Edgar Sheldrake

Personal information
- Full name: Edgar Francis Talman Sheldrake
- Born: 18 January 1864 Aldershot, Hampshire, England
- Died: 14 December 1950 (aged 86) Surbiton, Surrey, England
- Batting: Right-handed
- Bowling: Right-arm fast

Domestic team information
- 1884–1885: Hampshire

Career statistics
| Competition | First-class |
| Matches | 3 |
| Runs scored | 52 |
| Batting average | 10.40 |
| 100s/50s | –/– |
| Top score | 20 |
| Balls bowled | 160 |
| Wickets | 1 |
| Bowling average | 78.00 |
| 5 wickets in innings | – |
| 10 wickets in match | – |
| Best bowling | 1/41 |
| Catches/stumpings | –/– |
- Source: Cricinfo, 15 December 2009

= Edgar Sheldrake =

English cricketer

Edgar Francis Talman Sheldrake (18 January 1864 — 14 December 1950) was an English first-class cricketer and publisher.

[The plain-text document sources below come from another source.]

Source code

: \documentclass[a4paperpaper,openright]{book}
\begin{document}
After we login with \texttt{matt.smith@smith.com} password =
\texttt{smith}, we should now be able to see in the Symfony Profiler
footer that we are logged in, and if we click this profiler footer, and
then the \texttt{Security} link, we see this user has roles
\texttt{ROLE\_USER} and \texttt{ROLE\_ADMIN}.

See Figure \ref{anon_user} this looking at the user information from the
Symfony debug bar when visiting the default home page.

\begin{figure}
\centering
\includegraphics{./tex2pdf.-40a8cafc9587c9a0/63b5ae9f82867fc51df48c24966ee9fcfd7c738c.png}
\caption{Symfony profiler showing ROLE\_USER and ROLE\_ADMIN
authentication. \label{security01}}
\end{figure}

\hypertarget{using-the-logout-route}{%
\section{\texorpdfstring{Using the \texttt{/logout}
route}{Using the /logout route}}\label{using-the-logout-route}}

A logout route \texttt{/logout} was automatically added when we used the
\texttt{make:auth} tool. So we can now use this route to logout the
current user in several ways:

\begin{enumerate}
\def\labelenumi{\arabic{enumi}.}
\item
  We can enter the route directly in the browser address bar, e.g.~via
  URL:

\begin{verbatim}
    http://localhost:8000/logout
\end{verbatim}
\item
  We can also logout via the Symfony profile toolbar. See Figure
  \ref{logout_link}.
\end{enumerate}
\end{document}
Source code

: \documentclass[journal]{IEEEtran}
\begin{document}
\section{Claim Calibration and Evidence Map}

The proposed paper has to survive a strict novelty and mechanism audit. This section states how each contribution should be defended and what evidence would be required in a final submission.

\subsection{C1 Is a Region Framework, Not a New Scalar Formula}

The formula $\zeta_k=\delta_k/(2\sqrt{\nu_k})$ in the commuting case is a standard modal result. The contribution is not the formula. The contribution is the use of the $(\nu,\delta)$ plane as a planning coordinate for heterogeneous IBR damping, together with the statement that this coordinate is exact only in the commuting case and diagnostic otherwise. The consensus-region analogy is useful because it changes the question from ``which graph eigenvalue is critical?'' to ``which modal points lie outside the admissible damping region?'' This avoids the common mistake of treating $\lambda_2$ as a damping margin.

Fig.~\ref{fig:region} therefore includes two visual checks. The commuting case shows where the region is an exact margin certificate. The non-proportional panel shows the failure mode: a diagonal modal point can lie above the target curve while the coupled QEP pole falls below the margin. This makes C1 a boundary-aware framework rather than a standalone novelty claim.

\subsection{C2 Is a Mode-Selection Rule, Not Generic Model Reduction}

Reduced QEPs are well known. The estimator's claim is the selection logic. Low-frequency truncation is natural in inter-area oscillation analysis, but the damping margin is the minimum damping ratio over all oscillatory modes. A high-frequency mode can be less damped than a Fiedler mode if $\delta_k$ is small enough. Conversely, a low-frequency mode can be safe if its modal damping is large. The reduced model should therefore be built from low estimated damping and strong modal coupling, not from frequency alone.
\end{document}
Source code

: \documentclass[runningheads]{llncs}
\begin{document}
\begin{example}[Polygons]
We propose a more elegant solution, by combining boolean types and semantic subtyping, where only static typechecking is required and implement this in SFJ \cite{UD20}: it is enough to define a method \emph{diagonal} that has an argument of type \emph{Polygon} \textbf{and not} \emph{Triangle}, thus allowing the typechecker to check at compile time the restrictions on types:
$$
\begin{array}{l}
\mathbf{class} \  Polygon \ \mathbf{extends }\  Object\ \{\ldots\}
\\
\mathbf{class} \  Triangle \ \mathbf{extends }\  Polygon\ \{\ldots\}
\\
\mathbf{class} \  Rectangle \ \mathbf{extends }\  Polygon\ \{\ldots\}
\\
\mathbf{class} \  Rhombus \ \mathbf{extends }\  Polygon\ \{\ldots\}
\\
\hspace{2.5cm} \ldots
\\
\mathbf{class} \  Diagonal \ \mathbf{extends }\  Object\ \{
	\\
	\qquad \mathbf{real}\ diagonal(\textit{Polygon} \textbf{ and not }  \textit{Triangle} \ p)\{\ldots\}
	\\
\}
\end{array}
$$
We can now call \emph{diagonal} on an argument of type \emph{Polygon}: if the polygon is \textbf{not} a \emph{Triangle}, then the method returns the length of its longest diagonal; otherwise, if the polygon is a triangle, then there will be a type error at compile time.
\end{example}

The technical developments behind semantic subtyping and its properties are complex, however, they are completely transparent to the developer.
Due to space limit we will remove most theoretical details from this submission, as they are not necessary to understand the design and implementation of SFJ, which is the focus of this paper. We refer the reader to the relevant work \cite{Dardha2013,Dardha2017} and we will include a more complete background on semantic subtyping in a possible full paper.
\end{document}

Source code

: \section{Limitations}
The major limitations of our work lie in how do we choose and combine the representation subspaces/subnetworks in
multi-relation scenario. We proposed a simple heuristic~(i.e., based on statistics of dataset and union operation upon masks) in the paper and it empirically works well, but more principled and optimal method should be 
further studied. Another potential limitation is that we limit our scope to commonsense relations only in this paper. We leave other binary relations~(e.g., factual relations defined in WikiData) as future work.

Edgar Sheldrake was born in Aldershot in Hampshire in 1864, the son of William Henry Sheldrake (1816–1885), a stationer and printer of Sheldrake's Aldershot Military Gazette. As a young man he joined his father's publishing and printing business in Aldershot.

Sheldrake performed well in club cricket in Aldershot, which gained the attention of Hampshire. He went on to play for Hampshire in three first-class cricket matches, playing twice in 1884 against Sussex and Somerset and once in 1885 against Surrey. In these, he scored 52 runs with a highest score of 20, in addition to taking a single wicket. Although his county cricket amounted to three matches, he continued to play in Aldershot club cricket for the Aldershot Athletic Club, where he scored heavily as a batsman into the 1890s. After his cricketing career he continued to work for the family newsagent and stationers business.

On 3 February 1900, he married Lucy Maunde (1862–1935) at St Bartholomew's church in Haslemere in Surrey. There were no children from the marriage. Sheldrake died in Surbiton in December 1950.